▸ Exercise materials
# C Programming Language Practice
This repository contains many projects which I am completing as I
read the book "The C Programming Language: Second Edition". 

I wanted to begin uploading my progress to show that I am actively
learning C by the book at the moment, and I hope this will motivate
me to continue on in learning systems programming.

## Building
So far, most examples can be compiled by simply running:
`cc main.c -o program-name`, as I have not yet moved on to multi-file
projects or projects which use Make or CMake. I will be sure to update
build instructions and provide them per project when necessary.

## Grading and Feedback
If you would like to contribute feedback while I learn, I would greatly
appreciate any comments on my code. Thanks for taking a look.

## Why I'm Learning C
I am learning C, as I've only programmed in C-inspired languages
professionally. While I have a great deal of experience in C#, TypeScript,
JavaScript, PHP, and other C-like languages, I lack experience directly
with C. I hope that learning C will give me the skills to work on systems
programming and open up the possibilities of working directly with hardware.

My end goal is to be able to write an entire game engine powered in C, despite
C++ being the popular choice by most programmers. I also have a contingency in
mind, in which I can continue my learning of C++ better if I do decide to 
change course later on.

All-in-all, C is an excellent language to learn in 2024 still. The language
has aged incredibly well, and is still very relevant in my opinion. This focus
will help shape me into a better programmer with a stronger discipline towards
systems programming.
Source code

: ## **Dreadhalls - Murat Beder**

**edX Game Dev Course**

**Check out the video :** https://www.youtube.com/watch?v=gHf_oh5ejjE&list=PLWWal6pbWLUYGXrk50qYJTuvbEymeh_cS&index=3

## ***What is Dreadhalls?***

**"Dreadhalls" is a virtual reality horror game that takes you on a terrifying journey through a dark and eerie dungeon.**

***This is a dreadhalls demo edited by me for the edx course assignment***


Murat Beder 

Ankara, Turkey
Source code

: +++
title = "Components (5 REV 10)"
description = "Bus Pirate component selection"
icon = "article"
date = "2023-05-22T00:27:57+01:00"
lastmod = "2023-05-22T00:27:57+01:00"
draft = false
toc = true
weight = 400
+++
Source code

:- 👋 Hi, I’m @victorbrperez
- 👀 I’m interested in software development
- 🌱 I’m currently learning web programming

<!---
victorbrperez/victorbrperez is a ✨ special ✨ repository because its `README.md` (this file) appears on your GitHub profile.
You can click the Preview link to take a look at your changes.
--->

▸ Exercise
Report how many lines in the listing include the word "have". Give nothing but the count.

▸ Response below
3